Looking back at the attempt to shoot President Trump by a shooter with no apparent political motivation, and the Las Vegas shooting (which killed 60 and wounded numerous), also with no clear motive, the question is, what links them; what do they have in common?
Quick answer: GUNS.
The attempted assassin of Trump owned a gun (or borrowed it from his father), and was in a gun club and practiced shooting. The Las Vegas mass shooter had an arsenal in his hotel room.
In this country, guns that can kill and wound a lot of people fast are readily available and the culture is fascinated with them. Even I'm fascinated by movies with guns (one of my favorite movie endings is in The Girl in the Spider's Web, which features several deaths by gunshot).
So if you have a gun, or guns, preferably the mass death kind, and you're disaffected, or depressed, or in debt, apparently you become tempted to see what they can do, and what you can do with them.
And if you look at even more mass shootings that didn't have a clear motive, many carried out by people with some form of mental illness or disturbance, the same connection is apparent. For some people, when anger or boredom or fear or dissatisfaction kick in, having a gun allows these emotions to have a dangerous form of expression.

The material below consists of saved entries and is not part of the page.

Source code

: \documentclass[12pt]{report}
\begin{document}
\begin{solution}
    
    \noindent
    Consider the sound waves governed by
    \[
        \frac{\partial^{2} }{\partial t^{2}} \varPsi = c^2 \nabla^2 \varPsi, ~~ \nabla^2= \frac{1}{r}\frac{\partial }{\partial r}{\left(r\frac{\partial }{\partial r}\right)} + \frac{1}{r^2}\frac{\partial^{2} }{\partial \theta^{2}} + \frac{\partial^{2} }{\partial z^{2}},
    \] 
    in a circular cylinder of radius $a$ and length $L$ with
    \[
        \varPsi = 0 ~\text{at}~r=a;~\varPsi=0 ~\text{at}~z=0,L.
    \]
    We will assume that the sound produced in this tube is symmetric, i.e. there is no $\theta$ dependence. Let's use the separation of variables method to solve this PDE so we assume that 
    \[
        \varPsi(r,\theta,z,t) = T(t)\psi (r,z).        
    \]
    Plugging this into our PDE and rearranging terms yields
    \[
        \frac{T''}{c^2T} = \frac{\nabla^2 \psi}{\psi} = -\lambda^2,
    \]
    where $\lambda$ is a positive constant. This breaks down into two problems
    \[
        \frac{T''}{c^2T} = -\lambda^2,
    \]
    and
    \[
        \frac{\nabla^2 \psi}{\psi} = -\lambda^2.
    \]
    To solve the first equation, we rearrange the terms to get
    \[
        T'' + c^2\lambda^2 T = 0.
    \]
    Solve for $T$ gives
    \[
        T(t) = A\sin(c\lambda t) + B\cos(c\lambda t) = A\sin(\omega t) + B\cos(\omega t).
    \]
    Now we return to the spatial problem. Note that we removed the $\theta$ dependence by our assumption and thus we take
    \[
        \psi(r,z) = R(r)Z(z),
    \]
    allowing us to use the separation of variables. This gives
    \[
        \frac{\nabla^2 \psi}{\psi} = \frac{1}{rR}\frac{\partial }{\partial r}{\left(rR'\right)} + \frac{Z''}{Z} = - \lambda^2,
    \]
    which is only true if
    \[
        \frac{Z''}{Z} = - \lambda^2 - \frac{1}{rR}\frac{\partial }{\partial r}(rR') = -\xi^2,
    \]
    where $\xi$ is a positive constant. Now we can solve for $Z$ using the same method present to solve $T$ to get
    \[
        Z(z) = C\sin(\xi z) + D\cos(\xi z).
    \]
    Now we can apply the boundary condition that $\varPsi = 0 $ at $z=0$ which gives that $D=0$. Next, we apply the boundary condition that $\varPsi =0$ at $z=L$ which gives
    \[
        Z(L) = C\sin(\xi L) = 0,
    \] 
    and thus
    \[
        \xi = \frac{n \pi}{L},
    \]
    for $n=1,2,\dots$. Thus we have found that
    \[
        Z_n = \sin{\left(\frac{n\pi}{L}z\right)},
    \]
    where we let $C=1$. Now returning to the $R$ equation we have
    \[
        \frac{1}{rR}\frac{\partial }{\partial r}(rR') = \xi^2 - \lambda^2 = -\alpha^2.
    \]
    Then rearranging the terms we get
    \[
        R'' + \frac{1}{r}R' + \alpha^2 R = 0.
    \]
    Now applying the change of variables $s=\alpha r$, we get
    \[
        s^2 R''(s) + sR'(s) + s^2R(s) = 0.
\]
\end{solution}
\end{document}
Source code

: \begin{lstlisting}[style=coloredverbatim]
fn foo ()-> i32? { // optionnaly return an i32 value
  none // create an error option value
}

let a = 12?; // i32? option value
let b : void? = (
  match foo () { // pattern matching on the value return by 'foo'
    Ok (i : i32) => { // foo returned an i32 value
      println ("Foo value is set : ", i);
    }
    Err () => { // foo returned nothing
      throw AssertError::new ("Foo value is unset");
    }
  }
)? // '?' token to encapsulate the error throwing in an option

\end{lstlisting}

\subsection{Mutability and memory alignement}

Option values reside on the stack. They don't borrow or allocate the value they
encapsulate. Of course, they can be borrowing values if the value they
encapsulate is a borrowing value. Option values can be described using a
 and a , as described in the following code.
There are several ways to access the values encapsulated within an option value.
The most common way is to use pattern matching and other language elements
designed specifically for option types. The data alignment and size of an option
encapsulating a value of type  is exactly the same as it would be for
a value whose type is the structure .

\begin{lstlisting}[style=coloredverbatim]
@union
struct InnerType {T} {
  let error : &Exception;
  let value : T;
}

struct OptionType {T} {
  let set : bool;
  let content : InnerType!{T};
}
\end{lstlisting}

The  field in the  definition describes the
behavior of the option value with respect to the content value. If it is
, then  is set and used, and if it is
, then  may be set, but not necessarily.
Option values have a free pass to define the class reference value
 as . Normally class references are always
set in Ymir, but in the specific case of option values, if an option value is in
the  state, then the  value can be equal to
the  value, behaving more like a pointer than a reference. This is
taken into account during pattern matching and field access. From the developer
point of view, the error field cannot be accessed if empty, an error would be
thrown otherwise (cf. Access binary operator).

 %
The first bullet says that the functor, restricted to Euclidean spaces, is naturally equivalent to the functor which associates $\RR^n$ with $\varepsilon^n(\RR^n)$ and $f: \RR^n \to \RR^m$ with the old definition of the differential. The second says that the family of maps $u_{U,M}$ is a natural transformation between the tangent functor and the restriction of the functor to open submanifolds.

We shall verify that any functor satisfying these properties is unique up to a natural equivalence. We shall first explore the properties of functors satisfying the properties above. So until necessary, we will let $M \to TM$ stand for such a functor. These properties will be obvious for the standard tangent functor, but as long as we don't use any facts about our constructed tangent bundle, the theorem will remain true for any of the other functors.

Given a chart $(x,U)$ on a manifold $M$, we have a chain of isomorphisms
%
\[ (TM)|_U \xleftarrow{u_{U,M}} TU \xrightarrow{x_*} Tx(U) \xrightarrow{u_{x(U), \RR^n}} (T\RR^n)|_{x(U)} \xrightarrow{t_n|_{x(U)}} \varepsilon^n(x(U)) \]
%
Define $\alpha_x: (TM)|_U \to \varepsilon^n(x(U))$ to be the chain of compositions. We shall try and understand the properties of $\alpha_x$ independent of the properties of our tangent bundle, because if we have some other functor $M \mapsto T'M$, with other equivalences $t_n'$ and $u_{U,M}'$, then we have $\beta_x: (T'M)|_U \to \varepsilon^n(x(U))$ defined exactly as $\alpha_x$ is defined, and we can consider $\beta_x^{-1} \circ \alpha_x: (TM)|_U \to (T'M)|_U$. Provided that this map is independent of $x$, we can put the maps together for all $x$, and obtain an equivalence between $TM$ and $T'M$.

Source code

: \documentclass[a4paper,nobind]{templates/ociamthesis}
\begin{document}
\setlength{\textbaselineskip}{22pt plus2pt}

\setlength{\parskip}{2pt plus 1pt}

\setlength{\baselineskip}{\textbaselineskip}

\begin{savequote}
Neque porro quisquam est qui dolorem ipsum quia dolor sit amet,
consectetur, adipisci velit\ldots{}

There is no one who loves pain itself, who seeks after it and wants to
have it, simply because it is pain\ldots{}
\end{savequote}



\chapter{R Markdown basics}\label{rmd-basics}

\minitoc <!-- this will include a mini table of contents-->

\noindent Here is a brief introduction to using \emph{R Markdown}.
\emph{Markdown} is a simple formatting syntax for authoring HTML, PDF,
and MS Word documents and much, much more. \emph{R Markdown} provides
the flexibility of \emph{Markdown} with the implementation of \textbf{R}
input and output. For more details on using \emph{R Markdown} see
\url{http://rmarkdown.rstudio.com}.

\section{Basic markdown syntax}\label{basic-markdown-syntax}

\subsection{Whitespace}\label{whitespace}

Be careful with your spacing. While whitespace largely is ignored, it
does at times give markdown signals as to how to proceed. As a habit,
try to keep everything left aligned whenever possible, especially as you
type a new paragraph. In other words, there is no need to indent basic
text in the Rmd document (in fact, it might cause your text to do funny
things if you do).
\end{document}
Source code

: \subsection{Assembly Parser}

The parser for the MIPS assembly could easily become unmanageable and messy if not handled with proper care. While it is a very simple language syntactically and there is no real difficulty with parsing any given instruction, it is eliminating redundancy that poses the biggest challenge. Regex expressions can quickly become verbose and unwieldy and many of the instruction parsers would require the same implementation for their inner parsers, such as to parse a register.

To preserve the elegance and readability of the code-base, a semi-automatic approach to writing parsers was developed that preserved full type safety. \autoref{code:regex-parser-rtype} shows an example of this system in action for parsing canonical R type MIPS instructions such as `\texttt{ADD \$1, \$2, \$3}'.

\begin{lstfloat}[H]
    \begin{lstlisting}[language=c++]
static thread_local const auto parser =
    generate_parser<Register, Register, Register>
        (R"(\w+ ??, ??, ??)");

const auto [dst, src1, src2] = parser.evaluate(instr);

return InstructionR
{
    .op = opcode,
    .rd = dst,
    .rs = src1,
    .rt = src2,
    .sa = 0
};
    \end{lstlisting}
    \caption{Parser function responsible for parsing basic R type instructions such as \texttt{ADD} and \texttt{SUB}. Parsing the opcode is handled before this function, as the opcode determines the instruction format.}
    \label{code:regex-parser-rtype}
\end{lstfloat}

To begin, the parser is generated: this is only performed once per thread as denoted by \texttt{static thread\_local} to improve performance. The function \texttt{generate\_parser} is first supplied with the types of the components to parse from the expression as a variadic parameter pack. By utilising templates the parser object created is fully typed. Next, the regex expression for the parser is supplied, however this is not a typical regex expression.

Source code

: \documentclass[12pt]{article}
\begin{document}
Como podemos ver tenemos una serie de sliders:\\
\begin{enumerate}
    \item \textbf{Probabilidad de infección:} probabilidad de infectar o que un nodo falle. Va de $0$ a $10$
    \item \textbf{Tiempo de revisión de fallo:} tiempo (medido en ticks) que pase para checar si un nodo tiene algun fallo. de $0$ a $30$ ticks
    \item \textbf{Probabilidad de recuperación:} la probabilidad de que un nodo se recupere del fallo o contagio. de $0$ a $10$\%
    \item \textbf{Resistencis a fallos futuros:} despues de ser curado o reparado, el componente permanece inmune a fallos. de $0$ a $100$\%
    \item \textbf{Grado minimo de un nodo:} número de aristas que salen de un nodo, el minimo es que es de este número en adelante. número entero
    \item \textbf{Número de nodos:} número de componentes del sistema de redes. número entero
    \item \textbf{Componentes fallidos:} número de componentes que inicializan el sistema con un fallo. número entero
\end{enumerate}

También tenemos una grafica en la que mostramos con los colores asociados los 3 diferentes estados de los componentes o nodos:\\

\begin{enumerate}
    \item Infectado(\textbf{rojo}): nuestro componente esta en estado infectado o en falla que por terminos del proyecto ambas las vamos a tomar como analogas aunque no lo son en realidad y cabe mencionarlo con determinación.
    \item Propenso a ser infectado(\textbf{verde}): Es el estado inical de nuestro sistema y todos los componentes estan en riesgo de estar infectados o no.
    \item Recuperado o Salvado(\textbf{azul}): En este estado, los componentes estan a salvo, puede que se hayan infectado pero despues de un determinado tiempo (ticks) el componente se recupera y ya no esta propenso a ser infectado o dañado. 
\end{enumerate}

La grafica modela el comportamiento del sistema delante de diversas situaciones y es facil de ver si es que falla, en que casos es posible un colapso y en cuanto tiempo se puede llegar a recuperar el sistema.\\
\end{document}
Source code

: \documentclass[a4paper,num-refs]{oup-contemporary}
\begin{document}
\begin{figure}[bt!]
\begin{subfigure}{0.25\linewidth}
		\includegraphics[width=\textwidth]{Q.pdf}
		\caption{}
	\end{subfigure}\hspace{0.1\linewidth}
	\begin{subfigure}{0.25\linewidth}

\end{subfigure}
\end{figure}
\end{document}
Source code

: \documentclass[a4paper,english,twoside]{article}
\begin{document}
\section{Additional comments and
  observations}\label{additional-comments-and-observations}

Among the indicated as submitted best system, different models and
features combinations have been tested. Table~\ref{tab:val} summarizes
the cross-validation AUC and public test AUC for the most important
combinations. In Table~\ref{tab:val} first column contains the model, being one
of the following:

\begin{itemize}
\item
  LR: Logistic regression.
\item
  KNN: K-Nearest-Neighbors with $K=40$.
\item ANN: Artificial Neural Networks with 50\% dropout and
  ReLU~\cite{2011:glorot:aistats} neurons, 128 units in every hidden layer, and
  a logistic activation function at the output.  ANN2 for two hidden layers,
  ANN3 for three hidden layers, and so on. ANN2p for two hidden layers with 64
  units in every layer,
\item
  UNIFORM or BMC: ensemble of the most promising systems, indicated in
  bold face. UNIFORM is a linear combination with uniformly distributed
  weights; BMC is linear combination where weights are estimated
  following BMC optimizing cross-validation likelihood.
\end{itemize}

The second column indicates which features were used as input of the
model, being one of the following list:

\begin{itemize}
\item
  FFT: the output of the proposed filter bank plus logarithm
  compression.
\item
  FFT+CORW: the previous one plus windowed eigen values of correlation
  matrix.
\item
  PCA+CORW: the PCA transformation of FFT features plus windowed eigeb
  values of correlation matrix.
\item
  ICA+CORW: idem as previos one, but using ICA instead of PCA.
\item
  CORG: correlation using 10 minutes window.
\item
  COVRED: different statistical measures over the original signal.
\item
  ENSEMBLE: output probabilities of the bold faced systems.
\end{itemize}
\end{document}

That's why common-sense gun control measures are vital. Look at what the disgusting Supreme Court did. They reinstated bump stocks that allowed the Las Vegas shooter to turn his hotel room into a machine gun nest. So the only vote that makes any sense this November is Harris and Walz, for lots of reasons, but one of them is common-sense gun control.
Lack of motive in Trump attack frustrates public, but fits a pattern
"Barring a breakthrough in the investigation, Crooks appears poised to join a string of high-profile attackers with no discernible ideological driver, or with influences from a mixed bag of beliefs. That outcome is frustrating for a nation struggling to make sense of the event, analysts say, but it fits into a pattern of bloody episodes that defy categorization along a traditional left-right spectrum."